**Problem details**: In the copy, include every entry exactly but none of the pictures.
►
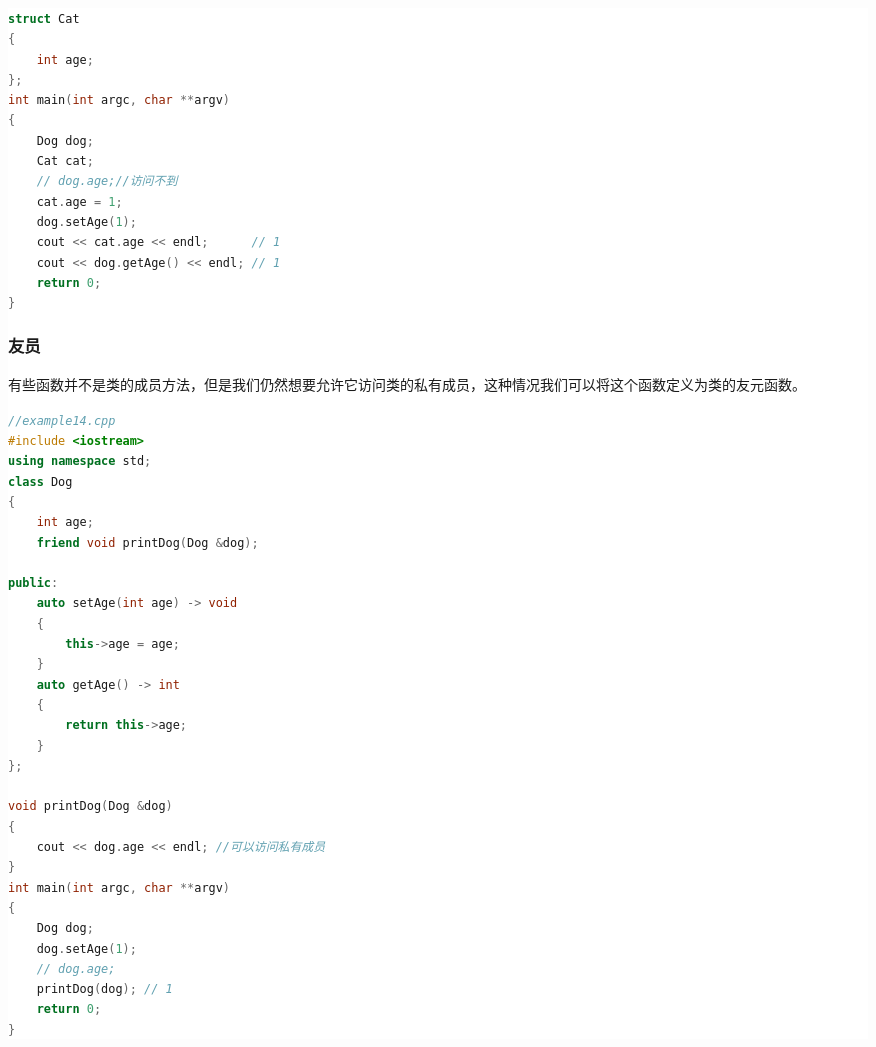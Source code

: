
 ```cpp
struct Cat
{
    int age;
};
int main(int argc, char **argv)
{
    Dog dog;
    Cat cat;
    // dog.age;//访问不到
    cat.age = 1;
    dog.setAge(1);
    cout << cat.age << endl;      // 1
    cout << dog.getAge() << endl; // 1
    return 0;
}
```

### 友员

有些函数并不是类的成员方法，但是我们仍然想要允许它访问类的私有成员，这种情况我们可以将这个函数定义为类的友元函数。

```cpp
//example14.cpp
#include <iostream>
using namespace std;
class Dog
{
    int age;
    friend void printDog(Dog &dog);

public:
    auto setAge(int age) -> void
    {
        this->age = age;
    }
    auto getAge() -> int
    {
        return this->age;
    }
};

void printDog(Dog &dog)
{
    cout << dog.age << endl; //可以访问私有成员
}
int main(int argc, char **argv)
{
    Dog dog;
    dog.setAge(1);
    // dog.age;
    printDog(dog); // 1
    return 0;
}
```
◄
**Output for this exercise**:
Source code

:
 ```cpp
struct Cat
{
    int age;
};
int main(int argc, char **argv)
{
    Dog dog;
    Cat cat;
    // dog.age;//访问不到
    cat.age = 1;
    dog.setAge(1);
    cout << cat.age << endl;      // 1
    cout << dog.getAge() << endl; // 1
    return 0;
}
```

### 友员

有些函数并不是类的成员方法，但是我们仍然想要允许它访问类的私有成员，这种情况我们可以将这个函数定义为类的友元函数。

```cpp
//example14.cpp
#include <iostream>
using namespace std;
class Dog
{
    int age;
    friend void printDog(Dog &dog);

public:
    auto setAge(int age) -> void
    {
        this->age = age;
    }
    auto getAge() -> int
    {
        return this->age;
    }
};

void printDog(Dog &dog)
{
    cout << dog.age << endl; //可以访问私有成员
}
int main(int argc, char **argv)
{
    Dog dog;
    dog.setAge(1);
    // dog.age;
    printDog(dog); // 1
    return 0;
}
```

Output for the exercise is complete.